Ortsentwicklung
Die Gemeinde Neidlingen greift zum Schwert

Beim Grundstück Gießenstraße 3 hat das Neidlinger Ratsrund für das Vorkaufsrecht gestimmt. Auf dem knapp 16 Ar großen Platz soll neuer Wohnraum geschaffen werden.

Bei diesem Haus in der Gießenstraße 3 und dem Grundstück von knapp 16 Ar, auf dem es steht, macht die Gemeinde Neidlingen von ihrem Vorkaufsrecht Gebrauch. Foto: Peter Dietrich

Taucht auf der Tagesordnung des Neidlinger Gemeinderats der Posten „Vorkaufsrecht“ auf, ist das meistens eine Formsache: Die Gemeinde hat kein Interesse.

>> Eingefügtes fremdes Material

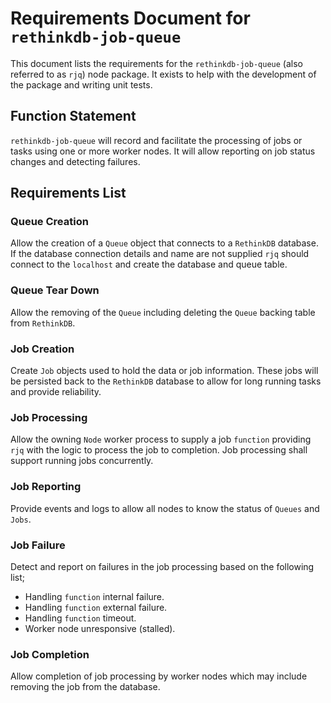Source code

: # Requirements Document for `rethinkdb-job-queue`

This document lists the requirements for the `rethinkdb-job-queue` (also referred to as `rjq`) node package.
It exists to help with the development of the package and writing unit tests.

## Function Statement

`rethinkdb-job-queue` will record and facilitate the processing of jobs or tasks using one or more worker nodes. It will allow reporting on job status changes and detecting failures.

## Requirements List

### Queue Creation

Allow the creation of a `Queue` object that connects to a `RethinkDB` database.
If the database connection details and name are not supplied `rjq` should connect to the `localhost` and create the database and queue table.

### Queue Tear Down

Allow the removing of the `Queue` including deleting the `Queue` backing table from `RethinkDB`.

### Job Creation

Create `Job` objects used to hold the data or job information. These jobs will be persisted back to the `RethinkDB` database to allow for long running tasks and provide reliability.

### Job Processing

Allow the owning `Node` worker process to supply a job `function` providing `rjq` with the logic to process the job to completion. Job processing shall support running jobs concurrently.

### Job Reporting

Provide events and logs to allow all nodes to know the status of `Queues` and `Jobs`.

### Job Failure

Detect and report on failures in the job processing based on the following list;

*   Handling `function` internal failure.
*   Handling `function` external failure.
*   Handling `function` timeout.
*   Worker node unresponsive (stalled).

### Job Completion

Allow completion of job processing by worker nodes which may include removing the job from the database.
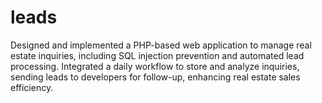 # leads
Designed and implemented a PHP-based web application to manage real estate
inquiries, including SQL injection prevention and automated lead processing. Integrated a daily
workflow to store and analyze inquiries, sending leads to developers for follow-up, enhancing real
estate sales efficiency.
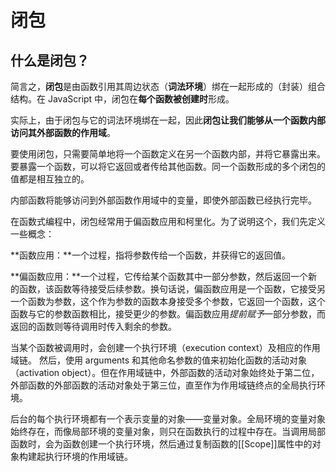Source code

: # 闭包

## 什么是闭包？

简言之，**闭包**是由函数引用其周边状态（**词法环境**）绑在一起形成的（封装）组合结构。在 JavaScript 中，闭包在**每个函数被创建时**形成。

实际上，由于闭包与它的词法环境绑在一起，因此**闭包让我们能够从一个函数内部访问其外部函数的作用域**。

要使用闭包，只需要简单地将一个函数定义在另一个函数内部，并将它暴露出来。要暴露一个函数，可以将它返回或者传给其他函数。同一个函数形成的多个闭包的值都是相互独立的。

内部函数将能够访问到外部函数作用域中的变量，即使外部函数已经执行完毕。

在函数式编程中，闭包经常用于偏函数应用和柯里化。为了说明这个，我们先定义一些概念：

**函数应用：**一个过程，指将参数传给一个函数，并获得它的返回值。

**偏函数应用：**一个过程，它传给某个函数其中一部分参数，然后返回一个新的函数，该函数等待接受后续参数。换句话说，偏函数应用是一个函数，它接受另一个函数为参数，这个作为参数的函数本身接受多个参数，它返回一个函数，这个函数与它的参数函数相比，接受更少的参数。偏函数应用*提前赋予*一部分参数，而返回的函数则等待调用时传入剩余的参数。

当某个函数被调用时，会创建一个执行环境（execution context）及相应的作用域链。 然后，使用 arguments 和其他命名参数的值来初始化函数的活动对象（activation object）。但在作用域链中，外部函数的活动对象始终处于第二位，外部函数的外部函数的活动对象处于第三位，直至作为作用域链终点的全局执行环境。

后台的每个执行环境都有一个表示变量的对象——变量对象。全局环境的变量对象始终存在，而像局部环境的变量对象，则只在函数执行的过程中存在。当调用局部函数时，会为函数创建一个执行环境，然后通过复制函数的[[Scope]]属性中的对象构建起执行环境的作用域链。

Bei der Gießenstraße 3 war das jedoch anders, und die Sitzung in der Neidlinger Kelter hatte außergewöhnlich viele Zuhörer angezogen. Bei einer Gegenstimme beschloss der Gemeinderat, für 490.000 Euro in den Kaufvertrag einzusteigen und das Wohnhaus nebst Wirtschafts- und Nebengebäuden auf dem knapp 16 Ar – das sind 1600 Quadratmeter – großen Grundstück zu erwerben. Nicht, um mit diesem Grundstück einen Gewinn zu erzielen oder es dauerhaft zu behalten. Es soll an einen Investor weiterveräußert werden, der dort Wohnungen erstellt. Sie werden in Neidlingen dringend gebraucht, die Einwohnerzahl ist zuletzt auch wegen fehlender geeigneter Wohnungen um 139 auf nur noch 1703 gesunken.

Neuer Wohnraum durch Sanierung oder Nachverdichtung

Weil Neidlingen von vielen Schutzgebieten umgeben ist, ist das derzeitige Neubaugebiet Schießhütte das letzte. Hebt nicht irgendeine kommende Regierung irgendwann die Schutzgebiete wieder auf, bleibt es dabei. Neuer Wohnraum kann in Neidlingen also nur innerhalb der Bebauung entstehen, durch Sanierung oder Nachverdichtung. Dafür liefert das besagte Grundstück mit seiner großen Tiefe Potenzial. Der ursprünglich vorgesehene Käufer wollte dieses Potenzial allerdings nicht ausschöpfen, er hatte eine andere Nutzung im Sinn.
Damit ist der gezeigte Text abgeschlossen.